• **Task directions**
Write all entries out exactly, images excluded.

• **Supplied entries**

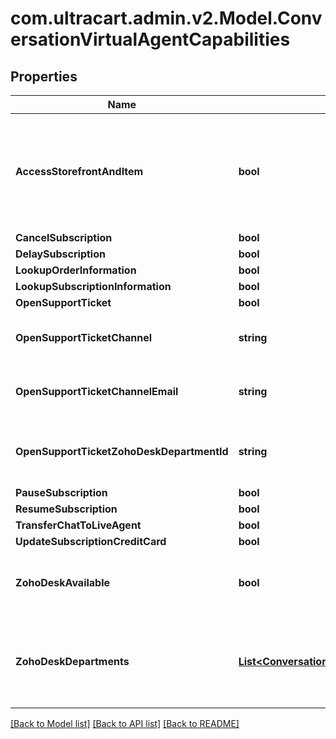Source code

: 
# com.ultracart.admin.v2.Model.ConversationVirtualAgentCapabilities

## Properties

Name | Type | Description | Notes
------------ | ------------- | ------------- | -------------
**AccessStorefrontAndItem** | **bool** | Permission flag to allow this Agent access to the storefront and item information. | [optional] 
**CancelSubscription** | **bool** |  | [optional] 
**DelaySubscription** | **bool** |  | [optional] 
**LookupOrderInformation** | **bool** |  | [optional] 
**LookupSubscriptionInformation** | **bool** |  | [optional] 
**OpenSupportTicket** | **bool** |  | [optional] 
**OpenSupportTicketChannel** | **string** | Channel to use to open the support ticket | [optional] 
**OpenSupportTicketChannelEmail** | **string** | Email to send support ticket to | [optional] 
**OpenSupportTicketZohoDeskDepartmentId** | **string** | Department ID to open a Zoho Desk ticket for | [optional] 
**PauseSubscription** | **bool** |  | [optional] 
**ResumeSubscription** | **bool** |  | [optional] 
**TransferChatToLiveAgent** | **bool** |  | [optional] 
**UpdateSubscriptionCreditCard** | **bool** |  | [optional] 
**ZohoDeskAvailable** | **bool** | True if Zoho Desk is connected to UltraCart | [optional] 
**ZohoDeskDepartments** | [**List&lt;ConversationVirtualAgentCapabilityZohoDeskDepartment&gt;**](ConversationVirtualAgentCapabilityZohoDeskDepartment.md) | Array of Zoho Desk Department if zoho desk is connected to UltraCart | [optional] 

[[Back to Model list]](../README.md#documentation-for-models)
[[Back to API list]](../README.md#documentation-for-api-endpoints)
[[Back to README]](../README.md)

• **Response to this task**
Source code

: 
# com.ultracart.admin.v2.Model.ConversationVirtualAgentCapabilities

## Properties

Name | Type | Description | Notes
------------ | ------------- | ------------- | -------------
**AccessStorefrontAndItem** | **bool** | Permission flag to allow this Agent access to the storefront and item information. | [optional] 
**CancelSubscription** | **bool** |  | [optional] 
**DelaySubscription** | **bool** |  | [optional] 
**LookupOrderInformation** | **bool** |  | [optional] 
**LookupSubscriptionInformation** | **bool** |  | [optional] 
**OpenSupportTicket** | **bool** |  | [optional] 
**OpenSupportTicketChannel** | **string** | Channel to use to open the support ticket | [optional] 
**OpenSupportTicketChannelEmail** | **string** | Email to send support ticket to | [optional] 
**OpenSupportTicketZohoDeskDepartmentId** | **string** | Department ID to open a Zoho Desk ticket for | [optional] 
**PauseSubscription** | **bool** |  | [optional] 
**ResumeSubscription** | **bool** |  | [optional] 
**TransferChatToLiveAgent** | **bool** |  | [optional] 
**UpdateSubscriptionCreditCard** | **bool** |  | [optional] 
**ZohoDeskAvailable** | **bool** | True if Zoho Desk is connected to UltraCart | [optional] 
**ZohoDeskDepartments** | [**List&lt;ConversationVirtualAgentCapabilityZohoDeskDepartment&gt;**](ConversationVirtualAgentCapabilityZohoDeskDepartment.md) | Array of Zoho Desk Department if zoho desk is connected to UltraCart | [optional] 

[[Back to Model list]](../README.md#documentation-for-models)
[[Back to API list]](../README.md#documentation-for-api-endpoints)
[[Back to README]](../README.md)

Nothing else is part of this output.